Gaspard Dughet (Roma, 1615-1675)

Paesaggio con figure

Olio su carta; 39,8 x 59 cm

Figlio di un cuoco di origine parigina trapiantato a Roma e di madre italiana, Dughet trascorse tutta la sua esistenza nella città eterna. Con i suoi paesaggi Dughet stabiliva un nuovo modello di decorazione e consacrava la parità fra il paesaggio e la pittura di storia: la natura diventa protagonista assoluta e la presenza dell’uomo assume un carattere del tutto secondario. L’esemplare esposto, inedito, verosimilmente un bozzetto da tradurre in un dipinto su tela, offre una rappresentazione della campagna romana animata da pochi personaggi, pescatori o viandanti vestiti di una corta tunica vagamente anticheggiante, figure sottratte a ogni connotazione storica che passeggiano o riposano sulle sponde del lago.
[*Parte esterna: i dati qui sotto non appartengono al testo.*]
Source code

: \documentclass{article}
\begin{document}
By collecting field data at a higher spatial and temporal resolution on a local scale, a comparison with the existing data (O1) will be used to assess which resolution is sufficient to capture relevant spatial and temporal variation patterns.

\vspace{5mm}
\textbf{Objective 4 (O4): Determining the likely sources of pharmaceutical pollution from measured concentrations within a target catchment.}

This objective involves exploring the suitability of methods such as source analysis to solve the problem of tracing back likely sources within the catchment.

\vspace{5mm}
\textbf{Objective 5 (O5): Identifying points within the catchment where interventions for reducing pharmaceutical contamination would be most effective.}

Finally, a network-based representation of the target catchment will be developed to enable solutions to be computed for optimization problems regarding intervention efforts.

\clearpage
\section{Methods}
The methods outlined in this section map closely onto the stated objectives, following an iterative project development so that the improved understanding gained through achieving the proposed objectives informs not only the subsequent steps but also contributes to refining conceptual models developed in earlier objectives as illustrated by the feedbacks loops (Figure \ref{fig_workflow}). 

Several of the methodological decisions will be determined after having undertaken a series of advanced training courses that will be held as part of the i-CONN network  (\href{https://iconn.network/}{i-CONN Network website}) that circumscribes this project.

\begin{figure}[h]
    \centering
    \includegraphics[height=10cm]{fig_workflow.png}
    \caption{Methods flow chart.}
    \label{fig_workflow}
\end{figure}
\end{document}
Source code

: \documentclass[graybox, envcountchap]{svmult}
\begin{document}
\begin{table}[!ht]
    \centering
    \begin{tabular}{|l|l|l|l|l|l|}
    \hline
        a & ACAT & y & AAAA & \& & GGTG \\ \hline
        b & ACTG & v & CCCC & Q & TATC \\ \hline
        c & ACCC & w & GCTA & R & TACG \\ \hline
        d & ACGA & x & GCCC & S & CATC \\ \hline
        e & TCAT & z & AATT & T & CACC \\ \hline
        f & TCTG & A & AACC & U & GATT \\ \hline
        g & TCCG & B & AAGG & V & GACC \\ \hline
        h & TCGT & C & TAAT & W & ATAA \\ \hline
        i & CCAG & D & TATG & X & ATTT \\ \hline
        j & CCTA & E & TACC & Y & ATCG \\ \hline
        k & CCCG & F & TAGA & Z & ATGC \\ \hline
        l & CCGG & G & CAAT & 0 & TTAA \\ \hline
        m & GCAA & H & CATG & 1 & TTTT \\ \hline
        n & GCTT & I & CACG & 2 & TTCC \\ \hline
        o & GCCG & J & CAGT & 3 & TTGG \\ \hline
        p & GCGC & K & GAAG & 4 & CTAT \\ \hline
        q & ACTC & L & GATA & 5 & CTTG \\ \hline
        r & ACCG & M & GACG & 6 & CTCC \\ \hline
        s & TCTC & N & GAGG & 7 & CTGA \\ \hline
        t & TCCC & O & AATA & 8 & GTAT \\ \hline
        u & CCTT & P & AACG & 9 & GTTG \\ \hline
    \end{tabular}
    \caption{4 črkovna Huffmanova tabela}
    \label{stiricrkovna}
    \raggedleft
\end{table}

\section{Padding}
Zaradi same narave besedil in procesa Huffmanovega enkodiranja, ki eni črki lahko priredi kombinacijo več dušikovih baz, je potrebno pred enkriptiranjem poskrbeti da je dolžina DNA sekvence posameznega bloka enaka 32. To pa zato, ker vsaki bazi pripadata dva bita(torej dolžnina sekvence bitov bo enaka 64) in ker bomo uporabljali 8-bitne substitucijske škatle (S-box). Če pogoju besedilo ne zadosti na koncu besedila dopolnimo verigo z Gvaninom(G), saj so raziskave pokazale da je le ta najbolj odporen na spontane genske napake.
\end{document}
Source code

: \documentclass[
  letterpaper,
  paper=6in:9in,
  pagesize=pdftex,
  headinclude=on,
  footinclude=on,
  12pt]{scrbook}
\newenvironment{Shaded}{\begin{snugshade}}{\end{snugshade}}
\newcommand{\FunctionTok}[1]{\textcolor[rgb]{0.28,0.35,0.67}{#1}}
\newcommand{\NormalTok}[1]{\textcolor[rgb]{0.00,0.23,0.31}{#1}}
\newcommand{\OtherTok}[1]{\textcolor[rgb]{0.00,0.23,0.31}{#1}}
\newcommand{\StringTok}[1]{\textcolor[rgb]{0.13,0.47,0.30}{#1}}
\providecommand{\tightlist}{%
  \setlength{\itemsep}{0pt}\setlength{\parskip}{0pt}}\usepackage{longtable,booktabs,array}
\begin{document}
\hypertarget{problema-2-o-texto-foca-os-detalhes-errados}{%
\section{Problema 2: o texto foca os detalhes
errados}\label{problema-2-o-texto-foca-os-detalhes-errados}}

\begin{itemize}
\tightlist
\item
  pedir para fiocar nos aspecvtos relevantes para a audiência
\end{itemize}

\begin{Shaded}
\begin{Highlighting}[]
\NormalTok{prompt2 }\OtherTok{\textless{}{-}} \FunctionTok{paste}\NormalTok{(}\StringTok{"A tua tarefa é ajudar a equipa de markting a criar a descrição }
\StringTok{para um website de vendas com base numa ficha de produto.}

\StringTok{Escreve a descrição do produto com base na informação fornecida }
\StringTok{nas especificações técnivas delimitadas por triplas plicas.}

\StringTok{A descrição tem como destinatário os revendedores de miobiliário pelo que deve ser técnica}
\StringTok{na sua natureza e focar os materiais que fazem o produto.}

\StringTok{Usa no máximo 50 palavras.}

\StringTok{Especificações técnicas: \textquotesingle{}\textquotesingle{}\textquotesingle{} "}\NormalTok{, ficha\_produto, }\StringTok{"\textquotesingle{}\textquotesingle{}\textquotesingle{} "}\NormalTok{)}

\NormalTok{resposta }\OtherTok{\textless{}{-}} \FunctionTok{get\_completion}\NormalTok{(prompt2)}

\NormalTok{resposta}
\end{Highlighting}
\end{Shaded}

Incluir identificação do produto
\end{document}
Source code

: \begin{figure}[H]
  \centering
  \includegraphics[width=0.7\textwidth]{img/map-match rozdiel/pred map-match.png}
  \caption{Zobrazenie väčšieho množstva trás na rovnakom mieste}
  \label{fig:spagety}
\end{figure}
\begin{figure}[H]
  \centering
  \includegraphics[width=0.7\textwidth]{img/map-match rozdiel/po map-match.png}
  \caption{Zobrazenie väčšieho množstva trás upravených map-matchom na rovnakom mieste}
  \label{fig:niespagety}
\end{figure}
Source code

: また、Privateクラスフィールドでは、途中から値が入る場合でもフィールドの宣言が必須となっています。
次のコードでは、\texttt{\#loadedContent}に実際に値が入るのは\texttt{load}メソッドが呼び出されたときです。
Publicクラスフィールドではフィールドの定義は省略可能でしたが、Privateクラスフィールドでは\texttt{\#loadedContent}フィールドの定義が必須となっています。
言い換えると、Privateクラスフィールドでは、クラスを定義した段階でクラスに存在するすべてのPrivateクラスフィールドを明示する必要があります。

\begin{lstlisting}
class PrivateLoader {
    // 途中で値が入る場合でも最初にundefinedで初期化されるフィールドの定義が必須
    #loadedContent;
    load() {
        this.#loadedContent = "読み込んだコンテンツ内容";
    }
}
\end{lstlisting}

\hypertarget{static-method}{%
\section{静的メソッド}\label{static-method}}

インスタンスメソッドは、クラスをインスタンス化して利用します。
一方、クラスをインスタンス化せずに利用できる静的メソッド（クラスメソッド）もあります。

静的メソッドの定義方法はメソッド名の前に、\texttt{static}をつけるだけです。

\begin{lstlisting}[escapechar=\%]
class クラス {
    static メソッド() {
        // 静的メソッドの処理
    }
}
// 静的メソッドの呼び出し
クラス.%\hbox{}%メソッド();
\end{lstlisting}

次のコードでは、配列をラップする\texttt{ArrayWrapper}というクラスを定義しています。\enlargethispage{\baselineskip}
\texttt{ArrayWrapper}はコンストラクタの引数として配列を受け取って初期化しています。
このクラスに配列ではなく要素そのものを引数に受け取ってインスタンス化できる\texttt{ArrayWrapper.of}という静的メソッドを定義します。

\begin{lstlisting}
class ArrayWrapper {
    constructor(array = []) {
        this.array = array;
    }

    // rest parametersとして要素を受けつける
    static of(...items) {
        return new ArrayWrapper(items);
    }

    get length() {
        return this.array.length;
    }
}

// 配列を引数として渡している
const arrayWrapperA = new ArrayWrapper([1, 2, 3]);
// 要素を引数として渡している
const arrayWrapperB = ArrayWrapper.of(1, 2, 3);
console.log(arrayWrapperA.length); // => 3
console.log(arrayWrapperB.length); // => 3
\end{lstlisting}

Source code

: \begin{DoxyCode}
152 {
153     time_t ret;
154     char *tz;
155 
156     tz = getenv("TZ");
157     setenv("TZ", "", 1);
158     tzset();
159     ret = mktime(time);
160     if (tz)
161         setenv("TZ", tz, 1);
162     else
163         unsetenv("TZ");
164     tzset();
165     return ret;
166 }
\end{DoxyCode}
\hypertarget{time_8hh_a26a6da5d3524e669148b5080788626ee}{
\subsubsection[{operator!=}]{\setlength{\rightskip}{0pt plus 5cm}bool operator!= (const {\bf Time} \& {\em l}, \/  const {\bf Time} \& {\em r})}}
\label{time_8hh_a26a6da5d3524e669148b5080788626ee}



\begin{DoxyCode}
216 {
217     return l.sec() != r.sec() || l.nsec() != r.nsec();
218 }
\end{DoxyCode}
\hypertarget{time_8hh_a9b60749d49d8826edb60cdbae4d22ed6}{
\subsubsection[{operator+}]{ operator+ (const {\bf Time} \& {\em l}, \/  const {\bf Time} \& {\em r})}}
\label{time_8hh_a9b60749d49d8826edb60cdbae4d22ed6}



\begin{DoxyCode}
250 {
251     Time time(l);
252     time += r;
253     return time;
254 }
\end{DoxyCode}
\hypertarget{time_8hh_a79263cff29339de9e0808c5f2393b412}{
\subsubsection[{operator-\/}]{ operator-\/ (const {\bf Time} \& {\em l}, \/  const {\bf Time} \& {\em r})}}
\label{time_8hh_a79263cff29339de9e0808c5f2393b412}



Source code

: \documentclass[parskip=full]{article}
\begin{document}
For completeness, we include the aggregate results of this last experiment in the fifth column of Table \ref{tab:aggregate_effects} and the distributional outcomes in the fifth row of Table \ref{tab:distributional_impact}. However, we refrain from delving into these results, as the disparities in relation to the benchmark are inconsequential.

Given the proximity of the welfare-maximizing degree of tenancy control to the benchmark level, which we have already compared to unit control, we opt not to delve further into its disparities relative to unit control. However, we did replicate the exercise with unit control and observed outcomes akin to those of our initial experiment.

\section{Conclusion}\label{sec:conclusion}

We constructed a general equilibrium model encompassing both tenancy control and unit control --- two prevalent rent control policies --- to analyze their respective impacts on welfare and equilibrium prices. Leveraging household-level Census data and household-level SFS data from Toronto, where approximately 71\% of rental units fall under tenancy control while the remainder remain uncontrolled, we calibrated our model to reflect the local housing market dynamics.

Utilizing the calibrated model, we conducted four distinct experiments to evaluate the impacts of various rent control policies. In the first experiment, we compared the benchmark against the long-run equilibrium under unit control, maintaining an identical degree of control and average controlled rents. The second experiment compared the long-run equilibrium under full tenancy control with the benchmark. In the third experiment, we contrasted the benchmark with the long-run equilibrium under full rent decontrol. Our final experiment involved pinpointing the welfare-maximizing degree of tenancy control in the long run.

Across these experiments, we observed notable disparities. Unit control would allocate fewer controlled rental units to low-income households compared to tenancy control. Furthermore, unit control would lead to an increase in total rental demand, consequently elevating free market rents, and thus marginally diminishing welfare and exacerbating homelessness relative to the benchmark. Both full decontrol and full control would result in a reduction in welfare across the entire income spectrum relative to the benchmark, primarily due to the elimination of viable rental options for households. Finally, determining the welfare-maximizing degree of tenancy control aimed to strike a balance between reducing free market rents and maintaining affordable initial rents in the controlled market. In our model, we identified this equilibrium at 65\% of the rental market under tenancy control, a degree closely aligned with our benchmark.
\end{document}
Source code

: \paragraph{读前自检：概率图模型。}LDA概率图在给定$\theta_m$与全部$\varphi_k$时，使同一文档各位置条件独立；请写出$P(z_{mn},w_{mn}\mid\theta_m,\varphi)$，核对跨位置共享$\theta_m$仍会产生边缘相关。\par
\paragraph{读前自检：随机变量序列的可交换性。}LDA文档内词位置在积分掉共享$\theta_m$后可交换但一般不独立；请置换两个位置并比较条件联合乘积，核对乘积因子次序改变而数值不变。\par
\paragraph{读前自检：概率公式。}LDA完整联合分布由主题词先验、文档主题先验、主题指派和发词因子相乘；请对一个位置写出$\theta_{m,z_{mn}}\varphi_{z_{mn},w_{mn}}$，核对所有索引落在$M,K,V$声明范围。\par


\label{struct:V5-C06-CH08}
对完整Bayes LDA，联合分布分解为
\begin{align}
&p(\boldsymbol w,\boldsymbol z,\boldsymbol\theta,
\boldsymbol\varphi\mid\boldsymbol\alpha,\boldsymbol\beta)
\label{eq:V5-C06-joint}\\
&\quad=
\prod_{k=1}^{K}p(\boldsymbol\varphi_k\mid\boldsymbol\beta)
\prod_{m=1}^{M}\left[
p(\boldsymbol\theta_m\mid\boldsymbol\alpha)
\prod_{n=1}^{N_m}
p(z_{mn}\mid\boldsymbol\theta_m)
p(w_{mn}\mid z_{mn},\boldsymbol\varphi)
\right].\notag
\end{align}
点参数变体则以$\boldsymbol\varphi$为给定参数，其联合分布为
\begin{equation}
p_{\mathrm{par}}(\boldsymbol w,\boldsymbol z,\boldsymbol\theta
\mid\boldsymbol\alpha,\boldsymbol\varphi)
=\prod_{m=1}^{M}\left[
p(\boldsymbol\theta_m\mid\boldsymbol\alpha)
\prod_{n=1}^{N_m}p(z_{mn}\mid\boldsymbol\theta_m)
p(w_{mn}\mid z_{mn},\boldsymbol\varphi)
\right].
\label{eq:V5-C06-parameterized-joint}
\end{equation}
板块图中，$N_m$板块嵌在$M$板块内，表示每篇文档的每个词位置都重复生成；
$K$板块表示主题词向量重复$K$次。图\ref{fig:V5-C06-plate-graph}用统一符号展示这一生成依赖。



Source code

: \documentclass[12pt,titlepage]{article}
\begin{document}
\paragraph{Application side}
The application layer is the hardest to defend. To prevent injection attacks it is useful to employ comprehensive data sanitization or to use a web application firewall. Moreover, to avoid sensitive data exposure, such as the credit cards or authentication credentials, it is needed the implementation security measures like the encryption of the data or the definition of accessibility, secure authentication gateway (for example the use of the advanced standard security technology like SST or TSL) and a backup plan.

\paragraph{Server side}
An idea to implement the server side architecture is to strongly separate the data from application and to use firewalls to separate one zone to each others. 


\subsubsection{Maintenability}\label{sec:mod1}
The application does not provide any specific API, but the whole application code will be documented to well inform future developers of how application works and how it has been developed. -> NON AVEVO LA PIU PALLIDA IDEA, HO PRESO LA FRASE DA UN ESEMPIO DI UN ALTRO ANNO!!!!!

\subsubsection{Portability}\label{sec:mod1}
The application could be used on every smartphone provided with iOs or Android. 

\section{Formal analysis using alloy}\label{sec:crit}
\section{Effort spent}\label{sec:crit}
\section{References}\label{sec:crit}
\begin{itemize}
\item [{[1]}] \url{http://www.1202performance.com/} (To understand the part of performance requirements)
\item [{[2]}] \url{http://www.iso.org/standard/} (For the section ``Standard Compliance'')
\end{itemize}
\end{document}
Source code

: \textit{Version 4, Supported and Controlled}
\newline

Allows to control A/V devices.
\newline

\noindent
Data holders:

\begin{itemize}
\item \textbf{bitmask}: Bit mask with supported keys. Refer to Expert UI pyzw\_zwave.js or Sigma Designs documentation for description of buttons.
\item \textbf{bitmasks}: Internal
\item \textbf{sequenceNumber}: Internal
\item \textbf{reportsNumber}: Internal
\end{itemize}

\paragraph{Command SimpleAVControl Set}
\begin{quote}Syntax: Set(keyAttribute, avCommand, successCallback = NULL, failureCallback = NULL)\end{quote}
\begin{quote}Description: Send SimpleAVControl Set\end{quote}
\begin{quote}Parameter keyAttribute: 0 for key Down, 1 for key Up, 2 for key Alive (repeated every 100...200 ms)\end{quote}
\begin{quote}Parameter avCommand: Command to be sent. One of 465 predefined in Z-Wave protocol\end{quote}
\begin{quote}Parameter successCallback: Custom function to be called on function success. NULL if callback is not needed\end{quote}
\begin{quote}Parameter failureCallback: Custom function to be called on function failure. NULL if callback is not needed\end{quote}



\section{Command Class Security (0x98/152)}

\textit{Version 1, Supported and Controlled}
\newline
L’opera è riferibile alla seconda maniera di Dughet, caratterizzata, come osservava Lione Pascoli, da «più semplicità, più verità e più dottrina» e risale probabilmente agli inizi degli anni Sessanta, quando Dughet dipinse numerosi quadri i cui temi preferiti furono le cascate, le foreste con le belle radure, laghi ovali sui quali prospettano edifici romani o ville dalle forme cubiche che nella definizione spaziale si sostituiscono le montagne. In queste opere lo spazio è spesso circoscritto e in molte di esse si scorge solo un bordo di cielo blu, il tocco è vaporoso e rapido.